## Assigned task
Every line below that holds the string "various" should be copied out.

Pictures paired with source code:

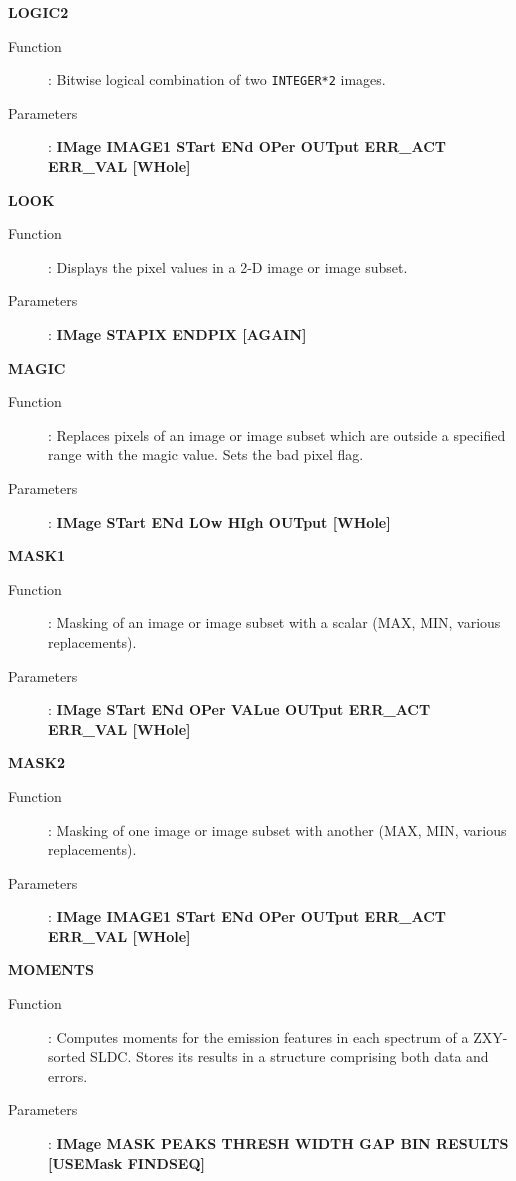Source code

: {\large\bf LOGIC2 \hfill}
\begin{description}
\item[Function]: 
Bitwise logical combination of two {\tt INTEGER*2} images.
\item[Parameters]: 
{\bf IMage IMAGE1 STart ENd OPer OUTput ERR\_ACT ERR\_VAL [WHole]}
\end{description}
\vspace{5mm}

{\large\bf LOOK \hfill}
\begin{description}
\item[Function]: 
Displays the pixel values in a 2-D image or image subset.
\item[Parameters]: 
{\bf IMage STAPIX ENDPIX [AGAIN]}
\end{description}
\vspace{5mm}

{\large\bf MAGIC \hfill}
\begin{description}
\item[Function]: 
Replaces pixels of an image or image subset which are outside a specified range
with the magic value. Sets the bad pixel flag.            
\item[Parameters]: 
{\bf IMage STart ENd LOw HIgh OUTput [WHole]}
\end{description}
\vspace{5mm}

{\large\bf MASK1 \hfill}
\begin{description}
\item[Function]: 
Masking of an image or image subset with a scalar (MAX, MIN, various 
replacements).
\item[Parameters]: 
{\bf IMage STart ENd OPer VALue OUTput ERR\_ACT ERR\_VAL [WHole]}
\end{description}

{\large\bf MASK2 \hfill}
\begin{description}
\item[Function]: 
Masking of one image or image subset with another (MAX, MIN, various 
replacements).
\item[Parameters]: 
{\bf IMage IMAGE1 STart ENd OPer OUTput ERR\_ACT ERR\_VAL [WHole]}
\end{description}
\vspace{5mm}

{\large\bf MOMENTS \hfill}
\begin{description}
\item[Function]:
Computes moments for the emission features in each spectrum of a ZXY-sorted 
SLDC. Stores its results in a structure comprising both data and errors.
\item[Parameters]:
{\bf IMage MASK PEAKS THRESH WIDTH GAP BIN RESULTS [USEMask FINDSEQ]}
\end{description}
\vspace{5mm}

## Exercise result
Masking of an image or image subset with a scalar (MAX, MIN, various 
Masking of one image or image subset with another (MAX, MIN, various 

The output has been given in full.